┌──

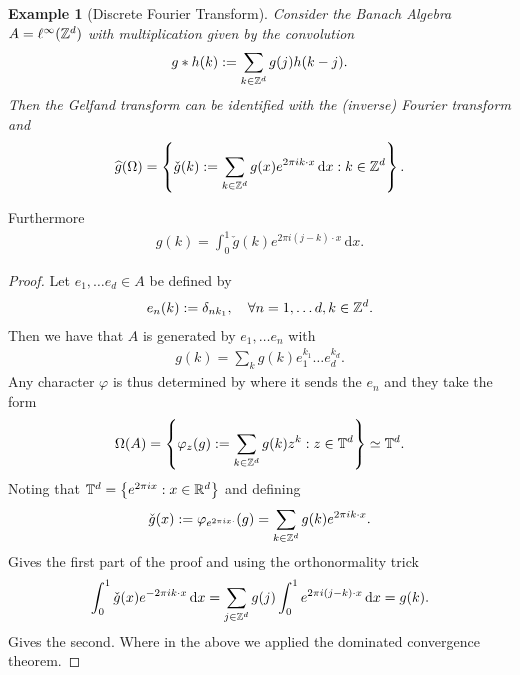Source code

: \documentclass[12pt]{article}
\newtheorem{example}{Example}
\renewcommand{\d}{\,\mathrm{d}}
\begin{document}
\begin{CJK*}{UTF8}{gbsn}
	\begin{example}[Discrete Fourier Transform]
		Consider the Banach Algebra $A=\ell ^\infty(\mathbb{Z}^d)$ with multiplication given by the convolution
		\begin{align*}
			g* h(k):= \sum_{k \in \mathbb{Z}^d}g(j)h(k-j) .
		\end{align*}
		Then the Gelfand transform can be identified with the (inverse) Fourier transform and	\begin{align*}
			\wh{g}(\Omega)= \left\{ \check{g}(k):= \sum_{k \in \Z^d} g(x)e^{2\pi i k \cdot  x} \d x: k\in \Z^d\right\} .
		\end{align*}
	\end{example}
	Furthermore
	\begin{align*}
		g(k)=\int_{0}^1 \check{g}(k)e^{2 \pi i (j-k) \cdot x}\d x.
	\end{align*}
	\begin{proof}
		Let $e_1,\ldots e_d \in A$  be defined by
		\begin{align*}
			e_n(k):= \delta _{nk_1}, \quad\forall n=1,\ldots d, k\in \mathbb{Z}^d .
		\end{align*}
		Then we have that $A$ is generated by  $e_{1},\ldots e_n$ with
		\begin{align*}
			g(k) =\sum_{k} g(k) e_1^{k_1}\ldots e_d ^{k_d} .
		\end{align*}
		Any character $\varphi$ is thus determined by where it sends the $e_n$ and they take the form
		\begin{align*}
			\Omega(A)= \left\{ \varphi_z (g):= \sum_{k \in \mathbb{Z}^d} g(k) z^k: z \in \mathbb{T}^d  \right\} \simeq \mathbb{T}^d .
		\end{align*}
		Noting that $\mathbb{T}^d= \left\{ e^{ 2\pi i x}: x \in \mathbb{R}^d \right\} $ and defining
		\begin{align*}
			\check{g}(x):= \varphi_{e^{ 2\pi i x \cdot  }}(g)=\sum_{k \in \mathbb{Z}^d} g(k) e^{2 \pi  i k \cdot x}.
		\end{align*}
		Gives the first part of the proof and using the orthonormality trick
		\begin{align*}
			\int_{0}^1 \check{g}(x) e^{-2 \pi i k \cdot x}\d x=\sum_{j \in \Z^d} g(j)  \int_{0}^1 e^{2 \pi i (j-k) \cdot x}\d x= g(k).
		\end{align*}
		Gives the second. Where in the above we applied the dominated convergence theorem.
	\end{proof}




\end{CJK*}




\end{document}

└──

▶ _Work request_:
Verbatim copy with pictures excluded: write out the records above in full.

▶ _Exercise answer_:
Source code

: \documentclass[12pt]{article}
\newtheorem{example}{Example}
\renewcommand{\d}{\,\mathrm{d}}
\begin{document}
\begin{CJK*}{UTF8}{gbsn}
	\begin{example}[Discrete Fourier Transform]
		Consider the Banach Algebra $A=\ell ^\infty(\mathbb{Z}^d)$ with multiplication given by the convolution
		\begin{align*}
			g* h(k):= \sum_{k \in \mathbb{Z}^d}g(j)h(k-j) .
		\end{align*}
		Then the Gelfand transform can be identified with the (inverse) Fourier transform and	\begin{align*}
			\wh{g}(\Omega)= \left\{ \check{g}(k):= \sum_{k \in \Z^d} g(x)e^{2\pi i k \cdot  x} \d x: k\in \Z^d\right\} .
		\end{align*}
	\end{example}
	Furthermore
	\begin{align*}
		g(k)=\int_{0}^1 \check{g}(k)e^{2 \pi i (j-k) \cdot x}\d x.
	\end{align*}
	\begin{proof}
		Let $e_1,\ldots e_d \in A$  be defined by
		\begin{align*}
			e_n(k):= \delta _{nk_1}, \quad\forall n=1,\ldots d, k\in \mathbb{Z}^d .
		\end{align*}
		Then we have that $A$ is generated by  $e_{1},\ldots e_n$ with
		\begin{align*}
			g(k) =\sum_{k} g(k) e_1^{k_1}\ldots e_d ^{k_d} .
		\end{align*}
		Any character $\varphi$ is thus determined by where it sends the $e_n$ and they take the form
		\begin{align*}
			\Omega(A)= \left\{ \varphi_z (g):= \sum_{k \in \mathbb{Z}^d} g(k) z^k: z \in \mathbb{T}^d  \right\} \simeq \mathbb{T}^d .
		\end{align*}
		Noting that $\mathbb{T}^d= \left\{ e^{ 2\pi i x}: x \in \mathbb{R}^d \right\} $ and defining
		\begin{align*}
			\check{g}(x):= \varphi_{e^{ 2\pi i x \cdot  }}(g)=\sum_{k \in \mathbb{Z}^d} g(k) e^{2 \pi  i k \cdot x}.
		\end{align*}
		Gives the first part of the proof and using the orthonormality trick
		\begin{align*}
			\int_{0}^1 \check{g}(x) e^{-2 \pi i k \cdot x}\d x=\sum_{j \in \Z^d} g(j)  \int_{0}^1 e^{2 \pi i (j-k) \cdot x}\d x= g(k).
		\end{align*}
		Gives the second. Where in the above we applied the dominated convergence theorem.
	\end{proof}




\end{CJK*}




\end{document}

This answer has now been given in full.